PhD Oral Exam - Yefei Zhang, Computer Science

When studying for a doctoral degree (PhD), candidates submit a thesis that provides a critical review of the current state of knowledge of the thesis subject as well as the student’s own contributions to the subject. The distinguishing criterion of doctoral graduate research is a significant and original contribution to knowledge.

Once accepted, the candidate presents the thesis orally. This oral exam is open to the public.

Abstract

The Internet of Things (IoT) is rapidly expanding across personal, commercial, and critical infrastructure sectors. However, the low-cost requirements, limited resources, and heterogeneous ecosystems of IoT devices leave them highly vulnerable to malware attacks. Once compromised, attackers can exploit these devices for distributed denial-of-service (DDoS) attacks, data theft, or monetization. The evolving malware landscape—driven by obfuscation, packing, and code reuse—further complicates defenses, as adversaries continuously release new variants and families.

Machine Learning (ML) has become a cornerstone of malware analysis (MA), providing the ability to process large volumes of data and outperform traditional detection methods. Despite this promise, translating ML-based defenses into practical, real-world solutions remains a critical challenge. The difficulty stems from the conflict between ML’s assumption of independent and identically distributed (i.i.d.) data and the intrinsic characteristics of the malware domain, where distribution shifts and adversarial threats are the norm. Among the widely acknowledged issues, concept drift and adversarial machine learning (AML) attacks stand out: drift leads to inevitable model aging without adaptation, while AML exploits model vulnerabilities to manipulate predictions.

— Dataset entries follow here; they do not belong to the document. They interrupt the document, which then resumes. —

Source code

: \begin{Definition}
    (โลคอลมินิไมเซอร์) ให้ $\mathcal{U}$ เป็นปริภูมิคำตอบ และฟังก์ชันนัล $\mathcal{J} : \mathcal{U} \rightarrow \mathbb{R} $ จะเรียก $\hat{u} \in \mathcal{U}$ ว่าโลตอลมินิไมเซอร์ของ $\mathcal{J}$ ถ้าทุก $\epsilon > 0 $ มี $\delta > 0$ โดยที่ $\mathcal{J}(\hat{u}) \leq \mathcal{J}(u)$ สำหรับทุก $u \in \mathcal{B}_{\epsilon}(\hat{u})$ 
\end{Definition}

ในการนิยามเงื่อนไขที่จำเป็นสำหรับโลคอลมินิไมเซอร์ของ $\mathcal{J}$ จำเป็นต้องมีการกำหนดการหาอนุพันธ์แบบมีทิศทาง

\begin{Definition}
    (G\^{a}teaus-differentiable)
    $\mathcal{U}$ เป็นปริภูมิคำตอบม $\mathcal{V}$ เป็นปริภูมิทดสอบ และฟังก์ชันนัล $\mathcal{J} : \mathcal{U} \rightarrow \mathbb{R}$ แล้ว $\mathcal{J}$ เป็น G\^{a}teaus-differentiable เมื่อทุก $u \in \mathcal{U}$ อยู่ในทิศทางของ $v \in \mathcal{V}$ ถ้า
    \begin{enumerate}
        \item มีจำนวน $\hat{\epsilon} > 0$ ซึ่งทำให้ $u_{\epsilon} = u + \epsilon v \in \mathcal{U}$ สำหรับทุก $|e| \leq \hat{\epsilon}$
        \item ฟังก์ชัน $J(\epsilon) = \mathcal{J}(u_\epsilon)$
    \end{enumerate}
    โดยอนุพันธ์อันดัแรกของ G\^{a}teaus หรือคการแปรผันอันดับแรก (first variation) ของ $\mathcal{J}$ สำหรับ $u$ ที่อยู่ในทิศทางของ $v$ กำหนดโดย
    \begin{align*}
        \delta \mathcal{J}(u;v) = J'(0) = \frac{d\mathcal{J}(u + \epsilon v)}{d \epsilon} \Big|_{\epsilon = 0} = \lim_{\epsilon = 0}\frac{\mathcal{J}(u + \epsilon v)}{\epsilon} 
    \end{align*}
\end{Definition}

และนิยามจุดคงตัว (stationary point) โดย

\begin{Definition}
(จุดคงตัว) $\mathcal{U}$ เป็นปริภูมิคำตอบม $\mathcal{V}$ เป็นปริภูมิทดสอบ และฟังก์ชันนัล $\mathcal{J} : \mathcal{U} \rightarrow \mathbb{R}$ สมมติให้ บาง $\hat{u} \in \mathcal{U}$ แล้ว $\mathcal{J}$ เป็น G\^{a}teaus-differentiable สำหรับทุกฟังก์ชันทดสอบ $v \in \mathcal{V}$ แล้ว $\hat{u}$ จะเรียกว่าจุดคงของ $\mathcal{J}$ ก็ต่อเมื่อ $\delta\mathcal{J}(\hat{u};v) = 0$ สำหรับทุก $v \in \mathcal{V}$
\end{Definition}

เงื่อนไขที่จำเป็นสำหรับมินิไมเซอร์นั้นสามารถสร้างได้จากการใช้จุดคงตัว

The practicality of solutions is shaped not only by these challenges but by the entire research process. If domain-specific characteristics are overlooked during this process, the resulting solutions risk limited applicability. Malware research can be categorized into three types: observational studies that analyze malware behavior and landscape features, offensive research that exposes security gaps, and engineering solutions that propose defensive mechanisms. Although observational and offensive works might be expected to dominate, evidence shows that engineering solutions have been disproportionately prevalent, often at the expense of deeper understanding of domain-specific realities.

To bridge the translation gap of current ML-based Malware analysis research, this research emphasizes the practicality of ML-based IoT malware defense solutions by aligning them with domain-specific characteristics and requirements. The contributions made include: (1) analyzing the vulnerabilities of existing ML-based malware detection models against AML attacks, (2) examining the impact of fundamental malware landscape attributes, including temporal, spatial, and architectural inconsistencies, on solution robustness, and (3) designing new IoT malware classification frameworks that integrate drift-handling mechanisms. By combining observational studies, offensive analysis, and engineering solutions, the research advances both theoretical understanding and practical deployment of ML-based malware defense.